If you view this as a betrayal of the UCP base, I suppose it’s faintly ironic that this bill was tabled on the Ides of March. But, really, it’s just politics as usual pretty well everywhere.

The UCP did introduce one interesting twist — extending a recall mechanism to municipal elections with a more generous timeline and no need for a recall vote.

This may have been a sop to some of the right-wing groups in Calgary that have a hate on for Mayor Naheed Nenshi.

It may not have occurred either to the government or to the likes of the market fundamentalist advocacy group previously known as the Manning Centre that if they try to use this, they and their funding are bound to become the focus of any fightback campaign.

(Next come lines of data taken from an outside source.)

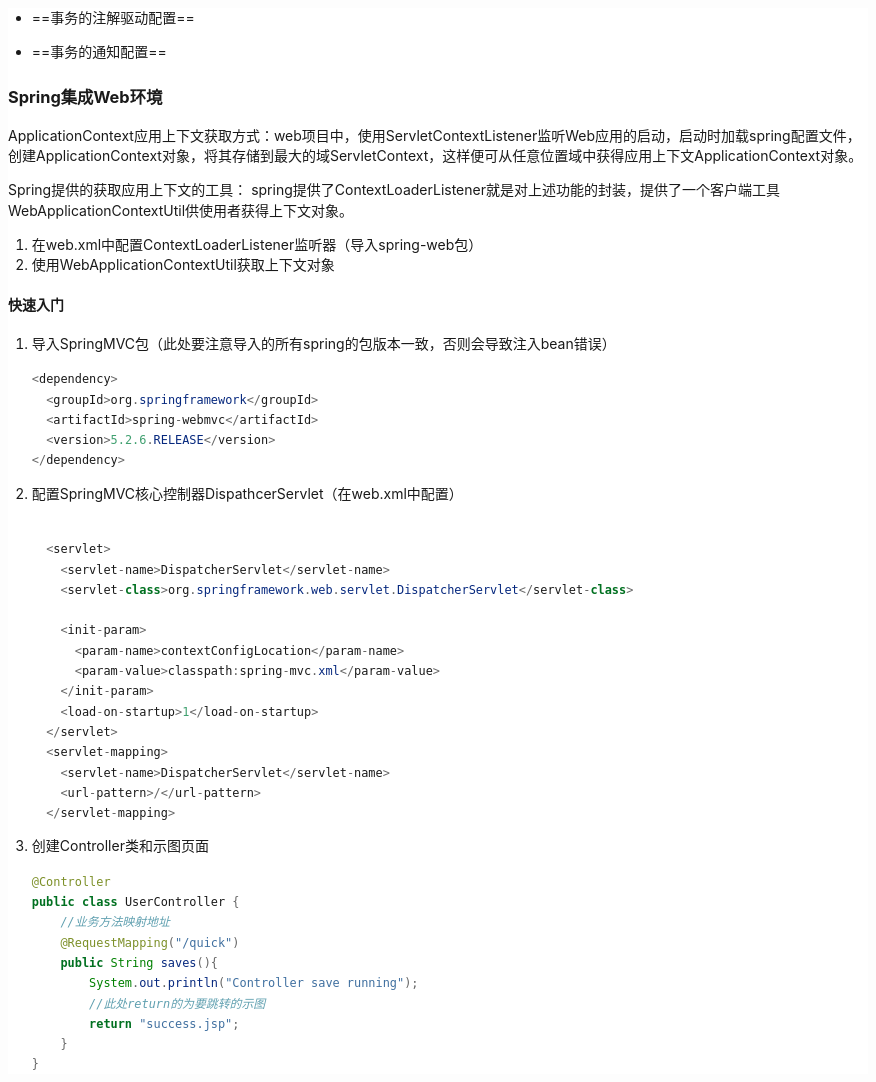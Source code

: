 - ==事务的注解驱动配置==

- ==事务的通知配置==





### Spring集成Web环境

ApplicationContext应用上下文获取方式：web项目中，使用ServletContextListener监听Web应用的启动，启动时加载spring配置文件，创建ApplicationContext对象，将其存储到最大的域ServletContext，这样便可从任意位置域中获得应用上下文ApplicationContext对象。

Spring提供的获取应用上下文的工具：  spring提供了ContextLoaderListener就是对上述功能的封装，提供了一个客户端工具WebApplicationContextUtil供使用者获得上下文对象。

1. 在web.xml中配置ContextLoaderListener监听器（导入spring-web包）
2. 使用WebApplicationContextUtil获取上下文对象

#### 快速入门

1. 导入SpringMVC包（此处要注意导入的所有spring的包版本一致，否则会导致注入bean错误）

   ```java
   <dependency>
     <groupId>org.springframework</groupId>
     <artifactId>spring-webmvc</artifactId>
     <version>5.2.6.RELEASE</version>
   </dependency>
   ```

2. 配置SpringMVC核心控制器DispathcerServlet（在web.xml中配置）

   ```java
   
     <servlet>
       <servlet-name>DispatcherServlet</servlet-name>
       <servlet-class>org.springframework.web.servlet.DispatcherServlet</servlet-class>
   
       <init-param>
         <param-name>contextConfigLocation</param-name>
         <param-value>classpath:spring-mvc.xml</param-value>
       </init-param>
       <load-on-startup>1</load-on-startup>
     </servlet>
     <servlet-mapping>
       <servlet-name>DispatcherServlet</servlet-name>
       <url-pattern>/</url-pattern>
     </servlet-mapping>
   ```

3. 创建Controller类和示图页面

   ```java
   @Controller
   public class UserController {
       //业务方法映射地址
       @RequestMapping("/quick")
       public String saves(){
           System.out.println("Controller save running");
           //此处return的为要跳转的示图
           return "success.jsp";
       }
   }
   ```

Once they think about that potential, it seems likely they’ll reconsider such thoughts and revert to sniping and whinging on social media, which may not be as effective but are less likely to encourage members of the public to think too deeply about, say, the dark sources of some of their money.

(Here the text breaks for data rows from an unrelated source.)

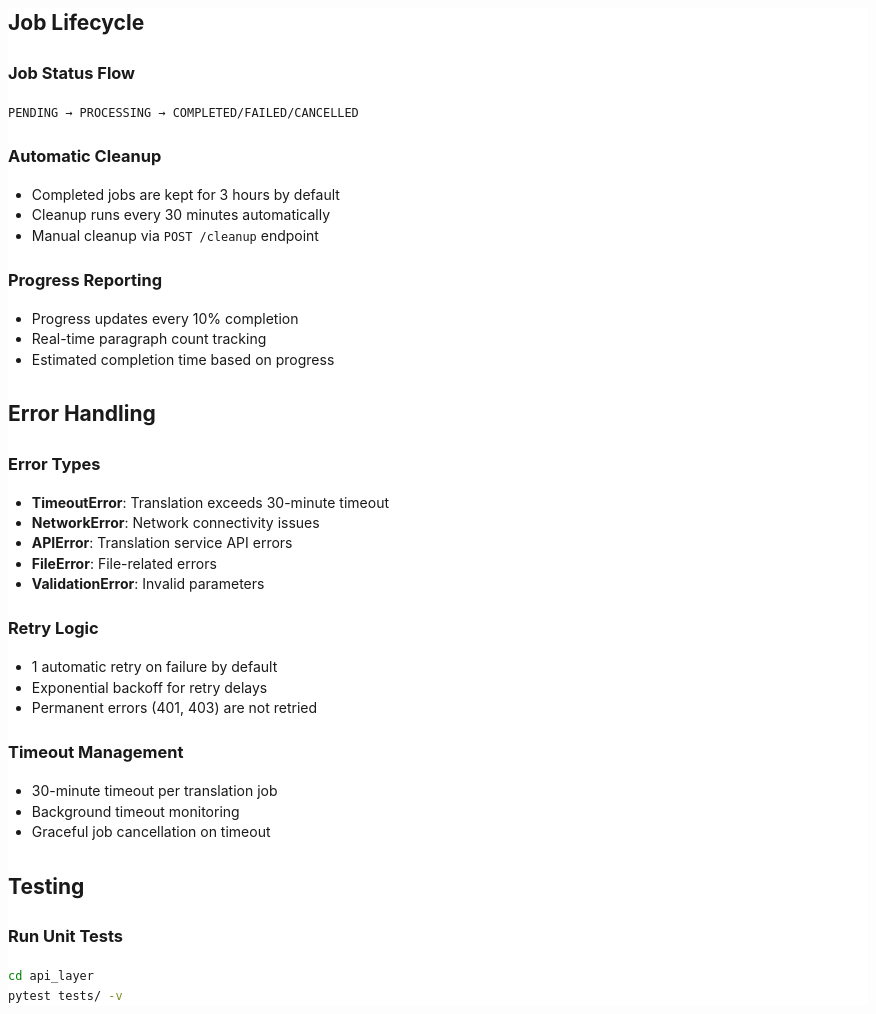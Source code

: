 ## Job Lifecycle

### Job Status Flow

```
PENDING → PROCESSING → COMPLETED/FAILED/CANCELLED
```

### Automatic Cleanup

- Completed jobs are kept for 3 hours by default
- Cleanup runs every 30 minutes automatically
- Manual cleanup via `POST /cleanup` endpoint

### Progress Reporting

- Progress updates every 10% completion
- Real-time paragraph count tracking
- Estimated completion time based on progress

## Error Handling

### Error Types

- **TimeoutError**: Translation exceeds 30-minute timeout
- **NetworkError**: Network connectivity issues
- **APIError**: Translation service API errors
- **FileError**: File-related errors
- **ValidationError**: Invalid parameters

### Retry Logic

- 1 automatic retry on failure by default
- Exponential backoff for retry delays
- Permanent errors (401, 403) are not retried

### Timeout Management

- 30-minute timeout per translation job
- Background timeout monitoring
- Graceful job cancellation on timeout

## Testing

### Run Unit Tests

```bash
cd api_layer
pytest tests/ -v
```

The Canadian Taxpayers Federation, the secretive self-described “tax watchdog” once headed by Premier Kenney himself, has been lobbying for the inclusion of municipal politicians in the B.C. legislation. News releases making such demands, it is fair to say, are an excellent opportunity to raise funds from gullible members of the public.

The potential for mischief in smaller municipalities, though, is greater, and may not always be to the liking of conservative parties or their auxiliary groups.

In the unlikely event a recall threatened a politician such as Kenney, of course, that would be the end of the legislation for another 84 years.

That’s how long it’s been since Social Credit premier Bill Aberhart’s 1936 recall law threatened Aberhart’s own seat in Okotoks-High River. The act was efficiently repealed in 1937.

Eight private member’s recall bills have been proposed in Alberta since 1993, blogger Dave Cournoyer pointed out, but cooler heads have prevailed each time.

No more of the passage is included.